--- The problem ---
Filter the lines below, copying only those with the string "would".

--- Dataset entries ---
============

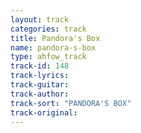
 ```yaml
---
layout: track
categories: track
title: Pandora's Box
name: pandora-s-box
type: ahfow_track
track-id: 148
track-lyrics: 
track-guitar: 
track-author: 
track-sort: "PANDORA'S BOX"
track-original: 
---
```

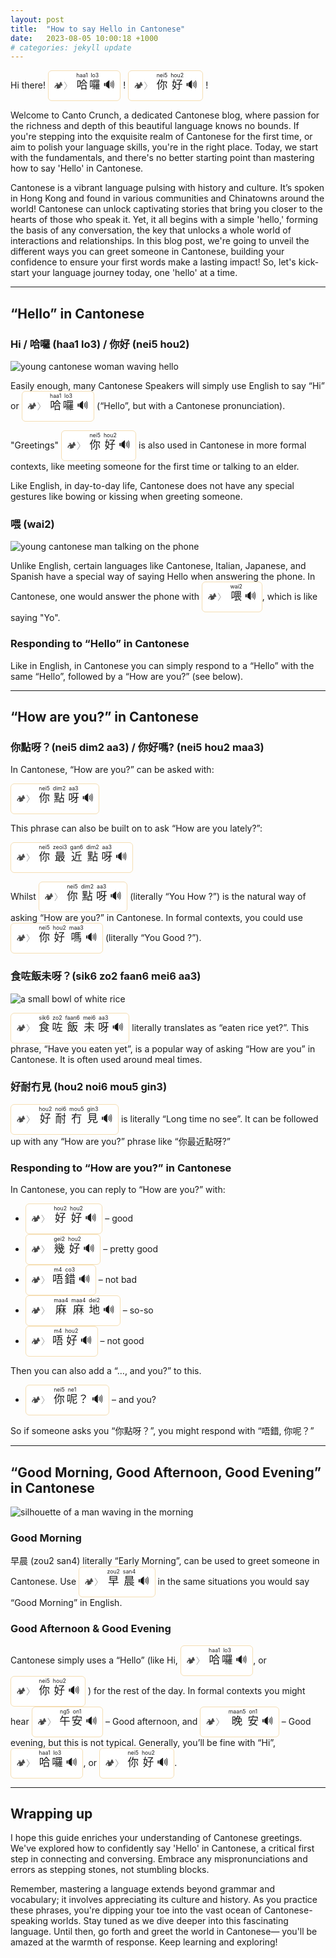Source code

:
 ```yaml
---
layout: post
title:  "How to say Hello in Cantonese"
date:   2023-08-05 10:00:18 +1000
# categories: jekyll update
---
```


Hi there! 
<span style="
  background: white; 
  padding: 8px; 
  display: inline-block; 
  border: 1px solid wheat; 
  border-radius: 6px;
  font-size: 1.25em;
  ">
  <span style="cursor:pointer; opacity: 0.7; font-size: 0.8em; filter: grayscale(0.8) contrast(3);" onclick="window.open('https://camplingo.com', '_blank');">
    🏕️<span style="color: gray">〉</span>
  </span>
  <ruby>哈<rt>&nbsp;haa1&nbsp;</rt></ruby><ruby>囉<rt>&nbsp;lo3&nbsp;</rt></ruby>
  <span onclick="
      var msg = new SpeechSynthesisUtterance('哈囉');
      msg.lang = 'zh-HK';
      msg.rate = 0.9;
      window.speechSynthesis.speak(msg);
    " 
    style="cursor:pointer;">
    🔊
  </span>
</span> !
<span style="
  background: white; 
  padding: 8px; 
  display: inline-block; 
  border: 1px solid wheat; 
  border-radius: 6px;
  font-size: 1.25em;
  ">
  <span style="cursor:pointer; opacity: 0.7; font-size: 0.8em; filter: grayscale(0.8) contrast(3);" onclick="window.open('https://camplingo.com', '_blank');">
    🏕️<span style="color: gray">〉</span>
  </span>
  <ruby>你<rt>&nbsp;nei5&nbsp;</rt></ruby><ruby>好<rt>&nbsp;hou2&nbsp;</rt></ruby>
  <span onclick="
      var msg = new SpeechSynthesisUtterance('你好');
      msg.lang = 'zh-HK';
      msg.rate = 0.9;
      window.speechSynthesis.speak(msg);
    " 
    style="cursor:pointer;">
    🔊
  </span>
</span> !

<!-- ---

This is an example paragraph How are you? 
<span style="
  background: white; 
  padding: 8px; 
  display: inline-block; 
  border: 1px solid wheat; 
  border-radius: 6px;
  font-size: 1.25em;
  ">
  <span style="cursor:pointer; opacity: 0.7; font-size: 0.8em; filter: grayscale(0.8) contrast(3);" onclick="window.open('https://camplingo.com', '_blank');">
    🏕️<span style="color: gray">〉</span>
  </span>
  <ruby>你<rt>&nbsp;nei5&nbsp;</rt></ruby><ruby>點<rt>&nbsp;dim2&nbsp;</rt></ruby><ruby>呀<rt>&nbsp;aa3&nbsp;</rt></ruby>
  <span onclick="
      var msg = new SpeechSynthesisUtterance('你點呀？');
      msg.lang = 'zh-HK';
      msg.rate = 0.9;
      window.speechSynthesis.speak(msg);
    " 
    style="cursor:pointer;">
    🔊
  </span>
</span> with example paragraph end.

--- -->

Welcome to Canto Crunch, a dedicated Cantonese blog, where passion for the richness and depth of this beautiful language knows no bounds. If you're stepping into the exquisite realm of Cantonese for the first time, or aim to polish your language skills, you're in the right place. Today, we start with the fundamentals, and there's no better starting point than mastering how to say 'Hello' in Cantonese.

Cantonese is a vibrant language pulsing with history and culture. It’s spoken in Hong Kong and found in various communities and Chinatowns around the world! Cantonese can unlock captivating stories that bring you closer to the hearts of those who speak it. Yet, it all begins with a simple 'hello,' forming the basis of any conversation, the key that unlocks a whole world of interactions and relationships. In this blog post, we're going to unveil the different ways you can greet someone in Cantonese, building your confidence to ensure your first words make a lasting impact! So, let's kick-start your language journey today, one 'hello' at a time.

---

## “Hello” in Cantonese

### Hi / 哈囉 (haa1 lo3) / 你好 (nei5 hou2)

![young cantonese woman waving hello](/assets/images/young_cantonese_woman_waving_hello_abd3d298-4c8b-41c2-8506-ca7ec70db257.png)

Easily enough, many Cantonese Speakers will simply use English to say “Hi” or 
<span style="
  background: white; 
  padding: 8px; 
  display: inline-block; 
  border: 1px solid wheat; 
  border-radius: 6px;
  font-size: 1.25em;
  ">
  <span style="cursor:pointer; opacity: 0.7; font-size: 0.8em; filter: grayscale(0.8) contrast(3);" onclick="window.open('https://camplingo.com', '_blank');">
    🏕️<span style="color: gray">〉</span>
  </span>
  <ruby>哈<rt>&nbsp;haa1&nbsp;</rt></ruby><ruby>囉<rt>&nbsp;lo3&nbsp;</rt></ruby>
  <span onclick="
      var msg = new SpeechSynthesisUtterance('哈囉');
      msg.lang = 'zh-HK';
      msg.rate = 0.9;
      window.speechSynthesis.speak(msg);
    " 
    style="cursor:pointer;">
    🔊
  </span>
</span> (“Hello”, but with a Cantonese pronunciation).

"Greetings" 
<span style="
  background: white; 
  padding: 8px; 
  display: inline-block; 
  border: 1px solid wheat; 
  border-radius: 6px;
  font-size: 1.25em;
  ">
  <span style="cursor:pointer; opacity: 0.7; font-size: 0.8em; filter: grayscale(0.8) contrast(3);" onclick="window.open('https://camplingo.com', '_blank');">
    🏕️<span style="color: gray">〉</span>
  </span>
  <ruby>你<rt>&nbsp;nei5&nbsp;</rt></ruby><ruby>好<rt>&nbsp;hou2&nbsp;</rt></ruby>
  <span onclick="
      var msg = new SpeechSynthesisUtterance('你好');
      msg.lang = 'zh-HK';
      msg.rate = 0.9;
      window.speechSynthesis.speak(msg);
    " 
    style="cursor:pointer;">
    🔊
  </span>
</span> is also used in Cantonese in more formal contexts, like meeting someone for the first time or talking to an elder.

Like English, in day-to-day life, Cantonese does not have any special gestures like bowing or kissing when greeting someone.

### 喂 (wai2)

![young cantonese man talking on the phone](/assets/images/young_cantonese_man_answering_the_phone_listening_c8d4ea2b-7c58-4767-831b-7c9cde7973a8.png)

Unlike English, certain languages like Cantonese, Italian, Japanese, and Spanish have a special way of saying Hello when answering the phone. In Cantonese, one would answer the phone with 
<span style="
  background: white; 
  padding: 8px; 
  display: inline-block; 
  border: 1px solid wheat; 
  border-radius: 6px;
  font-size: 1.25em;
  ">
  <span style="cursor:pointer; opacity: 0.7; font-size: 0.8em; filter: grayscale(0.8) contrast(3);" onclick="window.open('https://camplingo.com', '_blank');">
    🏕️<span style="color: gray">〉</span>
  </span>
  <ruby>喂<rt>&nbsp;wai2&nbsp;</rt></ruby>
  <span onclick="
      var msg = new SpeechSynthesisUtterance('喂');
      msg.lang = 'zh-HK';
      msg.rate = 0.9;
      window.speechSynthesis.speak(msg);
    " 
    style="cursor:pointer;">
    🔊
  </span>
</span>, which is like saying "Yo".

### Responding to “Hello” in Cantonese

Like in English, in Cantonese you can simply respond to a “Hello” with the same “Hello”, followed by a “How are you?” (see below).

---

## “How are you?” in Cantonese

### 你點呀？(nei5 dim2 aa3) / 你好嗎? (nei5 hou2 maa3)

In Cantonese, “How are you?” can be asked with:

<span style="
  background: white; 
  padding: 8px; 
  display: inline-block; 
  border: 1px solid wheat; 
  border-radius: 6px;
  font-size: 1.25em;
  ">
  <span style="cursor:pointer; opacity: 0.7; font-size: 0.8em; filter: grayscale(0.8) contrast(3);" onclick="window.open('https://camplingo.com', '_blank');">
    🏕️<span style="color: gray">〉</span>
  </span>
  <ruby>你<rt>&nbsp;nei5&nbsp;</rt></ruby><ruby>點<rt>&nbsp;dim2&nbsp;</rt></ruby><ruby>呀<rt>&nbsp;aa3&nbsp;</rt></ruby>
  <span onclick="
      var msg = new SpeechSynthesisUtterance('你點呀？');
      msg.lang = 'zh-HK';
      msg.rate = 0.9;
      window.speechSynthesis.speak(msg);
    " 
    style="cursor:pointer;">
    🔊
  </span>
</span>

This phrase can also be built on to ask “How are you lately?”:

<span style="
  background: white; 
  padding: 8px; 
  display: inline-block; 
  border: 1px solid wheat; 
  border-radius: 6px;
  font-size: 1.25em;
  ">
  <span style="cursor:pointer; opacity: 0.7; font-size: 0.8em; filter: grayscale(0.8) contrast(3);" onclick="window.open('https://camplingo.com', '_blank');">
    🏕️<span style="color: gray">〉</span>
  </span>
  <ruby>你<rt>&nbsp;nei5&nbsp;</rt></ruby><ruby>最<rt>&nbsp;zeoi3&nbsp;</rt></ruby><ruby>近<rt>&nbsp;gan6&nbsp;</rt></ruby><ruby>點<rt>&nbsp;dim2&nbsp;</rt></ruby><ruby>呀<rt>&nbsp;aa3&nbsp;</rt></ruby>
  <span onclick="
      var msg = new SpeechSynthesisUtterance('你最近點呀？');
      msg.lang = 'zh-HK';
      msg.rate = 0.9;
      window.speechSynthesis.speak(msg);
    " 
    style="cursor:pointer;">
    🔊
  </span>
</span>

Whilst 
<span style="
  background: white; 
  padding: 8px; 
  display: inline-block; 
  border: 1px solid wheat; 
  border-radius: 6px;
  font-size: 1.25em;
  ">
  <span style="cursor:pointer; opacity: 0.7; font-size: 0.8em; filter: grayscale(0.8) contrast(3);" onclick="window.open('https://camplingo.com', '_blank');">
    🏕️<span style="color: gray">〉</span>
  </span>
  <ruby>你<rt>&nbsp;nei5&nbsp;</rt></ruby><ruby>點<rt>&nbsp;dim2&nbsp;</rt></ruby><ruby>呀<rt>&nbsp;aa3&nbsp;</rt></ruby>
  <span onclick="
      var msg = new SpeechSynthesisUtterance('你點呀？');
      msg.lang = 'zh-HK';
      msg.rate = 0.9;
      window.speechSynthesis.speak(msg);
    " 
    style="cursor:pointer;">
    🔊
  </span>
</span> (literally “You How ?”)  is the natural way of asking “How are you?” in Cantonese. In formal contexts, you could use 
<span style="
  background: white; 
  padding: 8px; 
  display: inline-block; 
  border: 1px solid wheat; 
  border-radius: 6px;
  font-size: 1.25em;
  ">
  <span style="cursor:pointer; opacity: 0.7; font-size: 0.8em; filter: grayscale(0.8) contrast(3);" onclick="window.open('https://camplingo.com', '_blank');">
    🏕️<span style="color: gray">〉</span>
  </span>
  <ruby>你<rt>&nbsp;nei5&nbsp;</rt></ruby><ruby>好<rt>&nbsp;hou2&nbsp;</rt></ruby><ruby>嗎<rt>&nbsp;maa3&nbsp;</rt></ruby>
  <span onclick="
      var msg = new SpeechSynthesisUtterance('你好嗎?');
      msg.lang = 'zh-HK';
      msg.rate = 0.9;
      window.speechSynthesis.speak(msg);
    " 
    style="cursor:pointer;">
    🔊
  </span>
</span> (literally “You Good ?”).

### 食咗飯未呀？(sik6 zo2 faan6 mei6 aa3)

![a small bowl of white rice](/assets/images/a_small_bowl_of_rice_photorealistic_9587294c-22c6-43d8-92ea-c103c3c412b5.png )

<span style="
  background: white; 
  padding: 8px; 
  display: inline-block; 
  border: 1px solid wheat; 
  border-radius: 6px;
  font-size: 1.25em;
  ">
  <span style="cursor:pointer; opacity: 0.7; font-size: 0.8em; filter: grayscale(0.8) contrast(3);" onclick="window.open('https://camplingo.com', '_blank');">
    🏕️<span style="color: gray">〉</span>
  </span>
  <ruby>食<rt>&nbsp;sik6&nbsp;</rt></ruby><ruby>咗<rt>&nbsp;zo2&nbsp;</rt></ruby><ruby>飯<rt>&nbsp;faan6&nbsp;</rt></ruby><ruby>未<rt>&nbsp;mei6&nbsp;</rt></ruby><ruby>呀<rt>&nbsp;aa3&nbsp;</rt></ruby>
  <span onclick="
      var msg = new SpeechSynthesisUtterance('食咗飯未呀');
      msg.lang = 'zh-HK';
      msg.rate = 0.9;
      window.speechSynthesis.speak(msg);
    " 
    style="cursor:pointer;">
    🔊
  </span>
</span> literally translates as “eaten rice yet?”. This phrase, “Have you eaten yet”, is a popular way of asking “How are you” in Cantonese. It is often used around meal times.

### 好耐冇見 (hou2 noi6 mou5 gin3)

<span style="
  background: white; 
  padding: 8px; 
  display: inline-block; 
  border: 1px solid wheat; 
  border-radius: 6px;
  font-size: 1.25em;
  ">
  <span style="cursor:pointer; opacity: 0.7; font-size: 0.8em; filter: grayscale(0.8) contrast(3);" onclick="window.open('https://camplingo.com', '_blank');">
    🏕️<span style="color: gray">〉</span>
  </span>
  <ruby>好<rt>&nbsp;hou2&nbsp;</rt></ruby><ruby>耐<rt>&nbsp;noi6&nbsp;</rt></ruby><ruby>冇<rt>&nbsp;mou5&nbsp;</rt></ruby><ruby>見<rt>&nbsp;gin3&nbsp;</rt></ruby>
  <span onclick="
      var msg = new SpeechSynthesisUtterance('好耐冇見');
      msg.lang = 'zh-HK';
      msg.rate = 0.9;
      window.speechSynthesis.speak(msg);
    " 
    style="cursor:pointer;">
    🔊
  </span>
</span> is literally “Long time no see”. It can be followed up with any “How are you?” phrase like “你最近點呀?”

### Responding to “How are you?” in Cantonese

In Cantonese, you can reply to “How are you?” with:
- <span style="
  background: white; 
  padding: 8px; 
  display: inline-block; 
  border: 1px solid wheat; 
  border-radius: 6px;
  font-size: 1.25em;
  ">
  <span style="cursor:pointer; opacity: 0.7; font-size: 0.8em; filter: grayscale(0.8) contrast(3);" onclick="window.open('https://camplingo.com', '_blank');">
    🏕️<span style="color: gray">〉</span>
  </span>
  <ruby>好<rt>&nbsp;hou2&nbsp;</rt></ruby><ruby>好<rt>&nbsp;hou2&nbsp;</rt></ruby>
  <span onclick="
      var msg = new SpeechSynthesisUtterance('好好');
      msg.lang = 'zh-HK';
      msg.rate = 0.9;
      window.speechSynthesis.speak(msg);
    " 
    style="cursor:pointer;">
    🔊
  </span>
</span> – good
- <span style="
  background: white; 
  padding: 8px; 
  display: inline-block; 
  border: 1px solid wheat; 
  border-radius: 6px;
  font-size: 1.25em;
  ">
  <span style="cursor:pointer; opacity: 0.7; font-size: 0.8em; filter: grayscale(0.8) contrast(3);" onclick="window.open('https://camplingo.com', '_blank');">
    🏕️<span style="color: gray">〉</span>
  </span>
  <ruby>幾<rt>&nbsp;gei2&nbsp;</rt></ruby><ruby>好<rt>&nbsp;hou2&nbsp;</rt></ruby>
  <span onclick="
      var msg = new SpeechSynthesisUtterance('幾好');
      msg.lang = 'zh-HK';
      msg.rate = 0.9;
      window.speechSynthesis.speak(msg);
    " 
    style="cursor:pointer;">
    🔊
  </span>
</span> – pretty good
- <span style="
  background: white; 
  padding: 8px; 
  display: inline-block; 
  border: 1px solid wheat; 
  border-radius: 6px;
  font-size: 1.25em;
  ">
  <span style="cursor:pointer; opacity: 0.7; font-size: 0.8em; filter: grayscale(0.8) contrast(3);" onclick="window.open('https://camplingo.com', '_blank');">
    🏕️<span style="color: gray">〉</span>
  </span>
  <ruby>唔<rt>&nbsp;m4&nbsp;</rt></ruby><ruby>錯<rt>&nbsp;co3&nbsp;</rt></ruby>
  <span onclick="
      var msg = new SpeechSynthesisUtterance('唔錯');
      msg.lang = 'zh-HK';
      msg.rate = 0.9;
      window.speechSynthesis.speak(msg);
    " 
    style="cursor:pointer;">
    🔊
  </span>
</span> – not bad
- <span style="
  background: white; 
  padding: 8px; 
  display: inline-block; 
  border: 1px solid wheat; 
  border-radius: 6px;
  font-size: 1.25em;
  ">
  <span style="cursor:pointer; opacity: 0.7; font-size: 0.8em; filter: grayscale(0.8) contrast(3);" onclick="window.open('https://camplingo.com', '_blank');">
    🏕️<span style="color: gray">〉</span>
  </span>
  <ruby>麻<rt>&nbsp;maa4&nbsp;</rt></ruby><ruby>麻<rt>&nbsp;maa4&nbsp;</rt></ruby><ruby>地<rt>&nbsp;dei2&nbsp;</rt></ruby>
  <span onclick="
      var msg = new SpeechSynthesisUtterance('麻麻地');
      msg.lang = 'zh-HK';
      msg.rate = 0.9;
      window.speechSynthesis.speak(msg);
    " 
    style="cursor:pointer;">
    🔊
  </span>
</span> – so-so
- <span style="
  background: white; 
  padding: 8px; 
  display: inline-block; 
  border: 1px solid wheat; 
  border-radius: 6px;
  font-size: 1.25em;
  ">
  <span style="cursor:pointer; opacity: 0.7; font-size: 0.8em; filter: grayscale(0.8) contrast(3);" onclick="window.open('https://camplingo.com', '_blank');">
    🏕️<span style="color: gray">〉</span>
  </span>
  <ruby>唔<rt>&nbsp;m4&nbsp;</rt></ruby><ruby>好<rt>&nbsp;hou2&nbsp;</rt></ruby>
  <span onclick="
      var msg = new SpeechSynthesisUtterance('唔好');
      msg.lang = 'zh-HK';
      msg.rate = 0.9;
      window.speechSynthesis.speak(msg);
    " 
    style="cursor:pointer;">
    🔊
  </span>
</span> – not good

Then you can also add a “…, and you?” to this.
- <span style="
  background: white; 
  padding: 8px; 
  display: inline-block; 
  border: 1px solid wheat; 
  border-radius: 6px;
  font-size: 1.25em;
  ">
  <span style="cursor:pointer; opacity: 0.7; font-size: 0.8em; filter: grayscale(0.8) contrast(3);" onclick="window.open('https://camplingo.com', '_blank');">
    🏕️<span style="color: gray">〉</span>
  </span>
  <ruby>你<rt>&nbsp;nei5&nbsp;</rt></ruby><ruby>呢<rt>&nbsp;ne1&nbsp;</rt></ruby><ruby>？<rt></rt></ruby>
  <span onclick="
      var msg = new SpeechSynthesisUtterance('你呢?');
      msg.lang = 'zh-HK';
      msg.rate = 0.9;
      window.speechSynthesis.speak(msg);
    " 
    style="cursor:pointer;">
    🔊
  </span>
</span> – and you?

So if someone asks you “你點呀？”, you might respond with “唔錯, 你呢？”

---

## “Good Morning, Good Afternoon, Good Evening” in Cantonese

![silhouette of a man waving in the morning](/assets/images/silhouette_of_young_man_one_hand_waving_morning_brigh_7a9c7f82-4469-4305-b23b-dc460a80f919.png)

### Good Morning

早晨 (zou2 san4) literally “Early Morning”, can be used to greet someone in Cantonese. Use 
<span style="
  background: white; 
  padding: 8px; 
  display: inline-block; 
  border: 1px solid wheat; 
  border-radius: 6px;
  font-size: 1.25em;
  ">
  <span style="cursor:pointer; opacity: 0.7; font-size: 0.8em; filter: grayscale(0.8) contrast(3);" onclick="window.open('https://camplingo.com', '_blank');">
    🏕️<span style="color: gray">〉</span>
  </span>
  <ruby>早<rt>&nbsp;zou2&nbsp;</rt></ruby><ruby>晨<rt>&nbsp;san4&nbsp;</rt></ruby>
  <span onclick="
      var msg = new SpeechSynthesisUtterance('早晨');
      msg.lang = 'zh-HK';
      msg.rate = 0.9;
      window.speechSynthesis.speak(msg);
    " 
    style="cursor:pointer;">
    🔊
  </span>
</span> in the same situations you would say “Good Morning” in English. 

### Good Afternoon & Good Evening

Cantonese simply uses a “Hello” (like Hi, 
<span style="
  background: white; 
  padding: 8px; 
  display: inline-block; 
  border: 1px solid wheat; 
  border-radius: 6px;
  font-size: 1.25em;
  ">
  <span style="cursor:pointer; opacity: 0.7; font-size: 0.8em; filter: grayscale(0.8) contrast(3);" onclick="window.open('https://camplingo.com', '_blank');">
    🏕️<span style="color: gray">〉</span>
  </span>
  <ruby>哈<rt>&nbsp;haa1&nbsp;</rt></ruby><ruby>囉<rt>&nbsp;lo3&nbsp;</rt></ruby>
  <span onclick="
      var msg = new SpeechSynthesisUtterance('哈囉');
      msg.lang = 'zh-HK';
      msg.rate = 0.9;
      window.speechSynthesis.speak(msg);
    " 
    style="cursor:pointer;">
    🔊
  </span>
</span>, or 
<span style="
  background: white; 
  padding: 8px; 
  display: inline-block; 
  border: 1px solid wheat; 
  border-radius: 6px;
  font-size: 1.25em;
  ">
  <span style="cursor:pointer; opacity: 0.7; font-size: 0.8em; filter: grayscale(0.8) contrast(3);" onclick="window.open('https://camplingo.com', '_blank');">
    🏕️<span style="color: gray">〉</span>
  </span>
  <ruby>你<rt>&nbsp;nei5&nbsp;</rt></ruby><ruby>好<rt>&nbsp;hou2&nbsp;</rt></ruby>
  <span onclick="
      var msg = new SpeechSynthesisUtterance('你好');
      msg.lang = 'zh-HK';
      msg.rate = 0.9;
      window.speechSynthesis.speak(msg);
    " 
    style="cursor:pointer;">
    🔊
  </span>
</span> ) for the rest of the day. 
In formal contexts you might hear 
<span style="
  background: white; 
  padding: 8px; 
  display: inline-block; 
  border: 1px solid wheat; 
  border-radius: 6px;
  font-size: 1.25em;
  ">
  <span style="cursor:pointer; opacity: 0.7; font-size: 0.8em; filter: grayscale(0.8) contrast(3);" onclick="window.open('https://camplingo.com', '_blank');">
    🏕️<span style="color: gray">〉</span>
  </span>
  <ruby>午<rt>&nbsp;ng5&nbsp;</rt></ruby><ruby>安<rt>&nbsp;on1&nbsp;</rt></ruby>
  <span onclick="
      var msg = new SpeechSynthesisUtterance('午安');
      msg.lang = 'zh-HK';
      msg.rate = 0.9;
      window.speechSynthesis.speak(msg);
    " 
    style="cursor:pointer;">
    🔊
  </span>
</span> – Good afternoon, and 
<span style="
  background: white; 
  padding: 8px; 
  display: inline-block; 
  border: 1px solid wheat; 
  border-radius: 6px;
  font-size: 1.25em;
  ">
  <span style="cursor:pointer; opacity: 0.7; font-size: 0.8em; filter: grayscale(0.8) contrast(3);" onclick="window.open('https://camplingo.com', '_blank');">
    🏕️<span style="color: gray">〉</span>
  </span>
  <ruby>晚<rt>&nbsp;maan5&nbsp;</rt></ruby><ruby>安<rt>&nbsp;on1&nbsp;</rt></ruby>
  <span onclick="
      var msg = new SpeechSynthesisUtterance('晚安');
      msg.lang = 'zh-HK';
      msg.rate = 0.9;
      window.speechSynthesis.speak(msg);
    " 
    style="cursor:pointer;">
    🔊
  </span>
</span> – Good evening, but this is not typical. Generally, you’ll be fine with “Hi”, <span style="
  background: white; 
  padding: 8px; 
  display: inline-block; 
  border: 1px solid wheat; 
  border-radius: 6px;
  font-size: 1.25em;
  ">
  <span style="cursor:pointer; opacity: 0.7; font-size: 0.8em; filter: grayscale(0.8) contrast(3);" onclick="window.open('https://camplingo.com', '_blank');">
    🏕️<span style="color: gray">〉</span>
  </span>
  <ruby>哈<rt>&nbsp;haa1&nbsp;</rt></ruby><ruby>囉<rt>&nbsp;lo3&nbsp;</rt></ruby>
  <span onclick="
      var msg = new SpeechSynthesisUtterance('哈囉');
      msg.lang = 'zh-HK';
      msg.rate = 0.9;
      window.speechSynthesis.speak(msg);
    " 
    style="cursor:pointer;">
    🔊
  </span>
</span>, or 
<span style="
  background: white; 
  padding: 8px; 
  display: inline-block; 
  border: 1px solid wheat; 
  border-radius: 6px;
  font-size: 1.25em;
  ">
  <span style="cursor:pointer; opacity: 0.7; font-size: 0.8em; filter: grayscale(0.8) contrast(3);" onclick="window.open('https://camplingo.com', '_blank');">
    🏕️<span style="color: gray">〉</span>
  </span>
  <ruby>你<rt>&nbsp;nei5&nbsp;</rt></ruby><ruby>好<rt>&nbsp;hou2&nbsp;</rt></ruby>
  <span onclick="
      var msg = new SpeechSynthesisUtterance('你好');
      msg.lang = 'zh-HK';
      msg.rate = 0.9;
      window.speechSynthesis.speak(msg);
    " 
    style="cursor:pointer;">
    🔊
  </span>
</span>.

---
## Wrapping up

I hope this guide enriches your understanding of Cantonese greetings. We've explored how to confidently say 'Hello' in Cantonese, a critical first step in connecting and conversing. Embrace any mispronunciations and errors as stepping stones, not stumbling blocks.

Remember, mastering a language extends beyond grammar and vocabulary; it involves appreciating its culture and history. As you practice these phrases, you're dipping your toe into the vast ocean of Cantonese-speaking worlds. Stay tuned as we dive deeper into this fascinating language. Until then, go forth and greet the world in Cantonese— you'll be amazed at the warmth of response. Keep learning and exploring!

============

--- Result for this task ---
Unlike English, certain languages like Cantonese, Italian, Japanese, and Spanish have a special way of saying Hello when answering the phone. In Cantonese, one would answer the phone with 
</span> in the same situations you would say “Good Morning” in English. 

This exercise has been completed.